The question is about the compactness of the following subset $A\subset X$,

$A=\{\vec{x}\in X|\sum_{n=1}^{\infty} |x_n|^2\leq 1\}$.

I know this subset $A$ is bounded and closed (the boundedness comes from the fact $|x_n|\leq\frac{1}{\sqrt{n}}$ assuming $\{|x_n|\}$ is monotonically decreasing).

What I cannot tell is whether this subset $A$ is compact or not (in the Banach space $(X, \|\cdot\|)$).

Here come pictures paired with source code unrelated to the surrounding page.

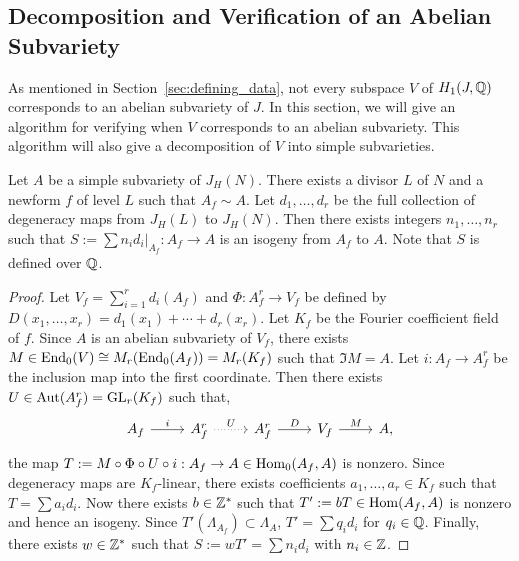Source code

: \documentclass[11pt, proquest]{uwthesis}
\begin{document}
\subsection{Decomposition and Verification of an Abelian Subvariety}
\label{sec:decomp_verify}

As mentioned in Section~\ref{sec:defining_data}, not every subspace $V$ of
$H_1(J, \mathbb{Q})$ corresponds to an abelian subvariety of $J$. In this section, we
will give an algorithm for verifying when $V$ corresponds to an abelian
subvariety. This algorithm will also give a decomposition of $V$ into simple
subvarieties.


\begin{proposition}
    \label{prop:integral_degen}
    Let $A$ be a simple subvariety of $J_H(N)$. There exists a divisor $L$ of
    $N$ and a newform $f$ of level $L$ such that $A_f \sim A$. Let
    $d_1,\ldots,d_r$ be the full collection of degeneracy maps from $J_H(L)$ to
    $J_H(N)$. Then there exists integers $n_1,\ldots,n_r$ such that $S:=\sum
    n_i d_i|_{A_f}: A_f\to A$ is an isogeny from $A_f$ to $A$. Note that $S$ is
    defined over $\mathbb{Q}$.
\end{proposition}
\begin{proof}
    Let $V_f=\sum_{i=1} ^r d_i(A_f)$ and $\Phi:A_f ^r \to V_f$ be defined by
    $D(x_1,\ldots,x_r) = d_1(x_1)+\cdots+d_r(x_r)$. Let $K_f$ be the Fourier
    coefficient field of $f$. Since $A$ is an abelian subvariety of $V_f$, there
    exists $M\in \operatorname{End}_0(V)\cong M_r(\operatorname{End}_0(A_f)) = M_r (K_f)$ such that $\Im M
    = A$. Let $i:A_f\to A_f ^r$ be the inclusion map into the first coordinate.
    Then there exists $U\in \operatorname{Aut}(A_f ^r)=\operatorname{GL}_r (K_f)$ such that,
    \[
        \begin{tikzcd}
            A_f \arrow[r,"i"] &
            A_f ^r \arrow[r, dotted, "U"] &
            A_f ^r \arrow[r, "D"] &
            V_f \arrow[r, "M"] &
            A,
        \end{tikzcd}
    \]
    the map $T:=M \circ \Phi \circ U\circ i:A_f\to A\in \operatorname{Hom}_0(A_f, A)$ is
    nonzero. Since degeneracy maps are $K_f$-linear, there exists coefficients
    $a_1,\ldots,a_r\in K_f$ such that $T = \sum a_i d_i$. Now there exists
    $b\in \mathbb{Z}^*$ such that $T':=bT\in \operatorname{Hom}(A_f, A)$ is nonzero and hence an
    isogeny. Since $T'(\Lambda_{A_f})\subset \Lambda_A$, $T'=\sum q_i d_i$
    for $q_i\in \mathbb{Q}$. Finally, there exists $w\in \mathbb{Z}^*$ such that
    $S:=wT'=\sum n_i d_i$ with $n_i\in \mathbb{Z}$.
\end{proof}
\end{document}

Can you help me with this problem?

hoge
  • 53
  • In infinite dimension the conditions bounded and closed are not enough sufficient to prove the compactness. Maybe you can think about pre-compactness as $A$ is complete ! – Maman Oct 20 '21 at 14:06
  • Thanks, that's true. Total-boundedness should be checked to know whether this subset is compact or not. But I have no idea how we can check the total-boundedness of this subset. – hoge Oct 20 '21 at 14:12
  • Maybe you can use the fact that total-boundedness or "pre-compactness" is linked with Cauchy's subsequence ! – Maman Oct 20 '21 at 14:14
  • Thanks again. That is also true. the total-boundedness is linked with Cauchy subsequences. But still, I'm now sure how I can use Cauchy sequences or total-boundedness for this specific norm and subset. I'll welcome any comments and concrete strategies regarding this problem. – hoge Oct 20 '21 at 14:21

1 Answers1

3

Take any $\varepsilon >0$ then there exist a $n \in \mathbb{N}$ such that $\sum_{k=n+1}^{\infty}\frac{1}{k^2} <\varepsilon^2.$ The set $A^{n} =\{ (x_1, x_2, ..., x_n , 0,0 ...) : (x_1 , x_2 , ...,)\in A\}$ is compact since it is finite dimensional closed and bounded. Let $B^n =\{(0, 0, ..., x_{n+1} : (x_1 , x_2 , ...)\in A\}.$ If $u\in B$ then $$||u||=\sum_{j=1}^{\infty } \frac{|x_j |}{j}\leq \sqrt{\sum_{j=n+1}^{\infty } \frac{1}{j^2} }\cdot \sqrt{\sum_{j=n+1}^{\infty } |x_j |^2 }\leq \varepsilon .$$ Since $A^n $ is compact therefore exists $u_1 , u_2 , ..., u_m $ such that $$A^n \subset \bigcup_{i=1 }^m (u_j + B(0, \varepsilon ))$$ where $B(0,r)$ denotes the open ball of radius $r>0.$ Moreover $B^n \subset B(0, \varepsilon )$ hence $$A\subset A^n +B^n \subset B(0, \varepsilon) +\bigcup_{i=1 }^m (u_j + B(0, \varepsilon ))\subset \bigcup_{i=1 }^m (u_j + B(0, 3\varepsilon ))$$ so the set $A$ is totally bounded and hence compact.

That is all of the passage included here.